CloudMail Incident - 2016-07-08 Degraded performance
Incident Report for SYNAQ
Postmortem

Summary and Impact to Customers

On Friday 8th July 2016 from 12:41 to 17:11, SYNAQ Cloud Mail experienced an LDAP replication incident.

The resultant impact of the event was:

  • The intermittent delay of certain inbound and outbound emails, and;
  • The Admin and Webmail Consoles were slow and unresponsive.

Root cause and Solution

The root cause of this event was due to a bug discovered in one of the Master LDAP servers. This affected the ability of the slave LDAP servers to synchronise with the Master, thus preventing the processing of queries from the mail transport servers for the purpose of delivering emails. This caused the intermittent delay of certain inbound and outbound emails.

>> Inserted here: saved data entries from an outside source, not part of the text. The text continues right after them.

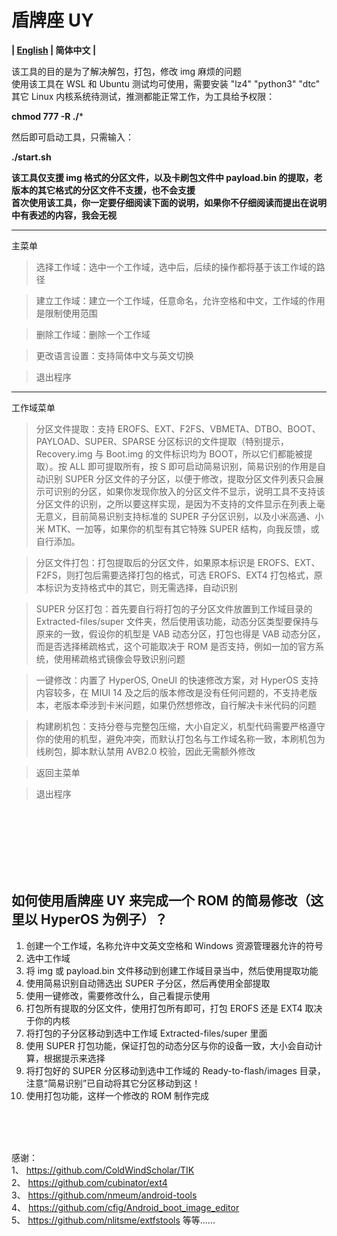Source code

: # 盾牌座 UY 
**| [English](README_EN.md) | 简体中文 |**

该工具的目的是为了解决解包，打包，修改 img 麻烦的问题\
使用该工具在 WSL 和 Ubuntu 测试均可使用，需要安装 "lz4" "python3" "dtc"\
其它 Linux 内核系统待测试，推测都能正常工作，为工具给予权限：

**chmod 777 -R ./***

然后即可启动工具，只需输入：

**./start.sh**

**该工具仅支援 img 格式的分区文件，以及卡刷包文件中 payload.bin 的提取，老版本的其它格式的分区文件不支援，也不会支援\
首次使用该工具，你一定要仔细阅读下面的说明，如果你不仔细阅读而提出在说明中有表述的内容，我会无视**

----

主菜单

> 选择工作域：选中一个工作域，选中后，后续的操作都将基于该工作域的路径

>建立工作域：建立一个工作域，任意命名，允许空格和中文，工作域的作用是限制使用范围

> 删除工作域：删除一个工作域

> 更改语言设置：支持简体中文与英文切换

> 退出程序

----

工作域菜单

> 分区文件提取：支持 EROFS、EXT、F2FS、VBMETA、DTBO、BOOT、PAYLOAD、SUPER、SPARSE 分区标识的文件提取（特别提示，Recovery.img 与 Boot.img 的文件标识均为 BOOT，所以它们都能被提取）。按 ALL 即可提取所有，按 S 即可启动简易识别，简易识别的作用是自动识别 SUPER 分区文件的子分区，以便于修改，提取分区文件列表只会展示可识别的分区，如果你发现你放入的分区文件不显示，说明工具不支持该分区文件的识别，之所以要这样实现，是因为不支持的文件显示在列表上毫无意义，目前简易识别支持标准的 SUPER 子分区识别，以及小米高通、小米 MTK、一加等，如果你的机型有其它特殊 SUPER 结构，向我反馈，或自行添加。

> 分区文件打包：打包提取后的分区文件，如果原本标识是 EROFS、EXT、F2FS，则打包后需要选择打包的格式，可选 EROFS、EXT4 打包格式，原本标识为支持格式中的其它，则无需选择，自动识别

> SUPER 分区打包：首先要自行将打包的子分区文件放置到工作域目录的 Extracted-files/super 文件夹，然后使用该功能，动态分区类型要保持与原来的一致，假设你的机型是 VAB 动态分区，打包也得是 VAB 动态分区，而是否选择稀疏格式，这个可能取决于 ROM 是否支持，例如一加的官方系统，使用稀疏格式镜像会导致识别问题

> 一键修改：内置了 HyperOS, OneUI 的快速修改方案，对 HyperOS 支持内容较多，在 MIUI 14 及之后的版本修改是没有任何问题的，不支持老版本，老版本牵涉到卡米问题，如果仍然想修改，自行解决卡米代码的问题

> 构建刷机包：支持分卷与完整包压缩，大小自定义，机型代码需要严格遵守你的使用的机型，避免冲突，而默认打包名与工作域名称一致，本刷机包为线刷包，脚本默认禁用 AVB2.0 校验，因此无需额外修改

> 返回主菜单

> 退出程序

<br>
<br>
<br>
<br>
<br>
<br>

## 如何使用盾牌座 UY 来完成一个 ROM 的简易修改（这里以 HyperOS 为例子）？
1. 创建一个工作域，名称允许中文英文空格和 Windows 资源管理器允许的符号
2. 选中工作域
3. 将 img 或 payload.bin 文件移动到创建工作域目录当中，然后使用提取功能
4. 使用简易识别自动筛选出 SUPER 子分区，然后再使用全部提取
5. 使用一键修改，需要修改什么，自己看提示使用
6. 打包所有提取的分区文件，使用打包所有即可，打包 EROFS 还是 EXT4 取决于你的内核
7. 将打包的子分区移动到选中工作域 Extracted-files/super 里面
8. 使用 SUPER 打包功能，保证打包的动态分区与你的设备一致，大小会自动计算，根据提示来选择
9. 将打包好的 SUPER 分区移动到选中工作域的 Ready-to-flash/images 目录，注意“简易识别”已自动将其它分区移动到这！
10. 使用打包功能，这样一个修改的 ROM 制作完成

<br><br><br>

感谢： \
1、 https://github.com/ColdWindScholar/TIK \
2、 https://github.com/cubinator/ext4 \
3、 https://github.com/nmeum/android-tools \
4、 https://github.com/cfig/Android_boot_image_editor \
5、 https://github.com/nlitsme/extfstools
等等......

In addition, the Admin and Webmail Consoles were also unable to query the LDAP servers for authentication and information purposes which caused these consoles to become slow and unresponsive.

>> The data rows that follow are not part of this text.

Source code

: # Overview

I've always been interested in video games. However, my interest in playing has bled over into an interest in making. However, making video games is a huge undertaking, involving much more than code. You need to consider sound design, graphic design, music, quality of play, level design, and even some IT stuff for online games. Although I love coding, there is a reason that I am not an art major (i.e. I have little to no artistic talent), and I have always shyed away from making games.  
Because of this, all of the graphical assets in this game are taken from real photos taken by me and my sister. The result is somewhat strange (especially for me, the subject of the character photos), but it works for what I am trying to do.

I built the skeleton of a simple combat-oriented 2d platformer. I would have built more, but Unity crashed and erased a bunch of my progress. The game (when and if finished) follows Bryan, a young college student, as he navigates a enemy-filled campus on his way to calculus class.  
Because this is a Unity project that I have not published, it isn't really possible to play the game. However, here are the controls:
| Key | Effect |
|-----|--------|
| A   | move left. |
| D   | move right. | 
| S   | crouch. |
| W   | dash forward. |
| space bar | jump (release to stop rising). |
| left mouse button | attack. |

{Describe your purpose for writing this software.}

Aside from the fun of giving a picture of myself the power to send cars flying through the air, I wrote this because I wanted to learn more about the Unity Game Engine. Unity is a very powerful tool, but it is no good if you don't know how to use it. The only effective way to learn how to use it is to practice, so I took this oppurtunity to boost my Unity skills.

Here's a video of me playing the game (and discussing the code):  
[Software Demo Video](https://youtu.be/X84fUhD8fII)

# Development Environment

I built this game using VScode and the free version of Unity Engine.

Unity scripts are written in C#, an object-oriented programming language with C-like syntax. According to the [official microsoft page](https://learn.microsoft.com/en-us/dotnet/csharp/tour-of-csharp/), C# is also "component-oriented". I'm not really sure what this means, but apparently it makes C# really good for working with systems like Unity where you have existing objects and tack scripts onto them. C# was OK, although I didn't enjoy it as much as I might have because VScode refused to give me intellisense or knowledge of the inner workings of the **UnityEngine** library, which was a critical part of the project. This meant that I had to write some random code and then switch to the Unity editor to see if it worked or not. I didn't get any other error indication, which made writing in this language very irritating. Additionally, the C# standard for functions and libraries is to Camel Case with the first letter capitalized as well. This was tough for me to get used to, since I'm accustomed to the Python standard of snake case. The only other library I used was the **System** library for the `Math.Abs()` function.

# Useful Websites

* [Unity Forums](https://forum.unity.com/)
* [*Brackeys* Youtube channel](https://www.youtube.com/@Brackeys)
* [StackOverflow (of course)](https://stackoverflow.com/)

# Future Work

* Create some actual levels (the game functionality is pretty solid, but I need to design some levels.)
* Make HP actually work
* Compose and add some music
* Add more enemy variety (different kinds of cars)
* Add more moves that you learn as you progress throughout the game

In order to solve this issue, we remotely restarted the affected Master LDAP server which caused the slave LDAP servers to resynchronise with the Master server. Upon synchronisation, mail queries were processed and the mail and console issues were summarily resolved.

Remediation Actions

• An incident ticket was logged with our Zimbra upstream provider to investigate the root cause of the issue.

• In addition, we are working on a comprehensive set prevention measures so that this issue does not recur in the future.

Posted Nov 07, 2016 - 16:58 CAT

Resolved
Issue has been resolved. All systems performing nominally.
Posted Jul 08, 2016 - 17:11 CAT
Update
We're currently experiencing INTERMITTENT issues which may affect a small subset of clients. The following services have been identified which may be affected:
- Admin Console may be slow
- Intermittent errors on outbound mail being sent from Outlook using the Zimbra connector.
- We have identified the issue as being related to an LDAP issue and are working with our upstream provider to resolve.
- Inbound email services are not affected.
Posted Jul 08, 2016 - 13:43 CAT
Investigating
CloudMail Incident - Degraded performance potential errors with sending from Webmail and Zimbra Connector
Posted Jul 08, 2016 - 12:41 CAT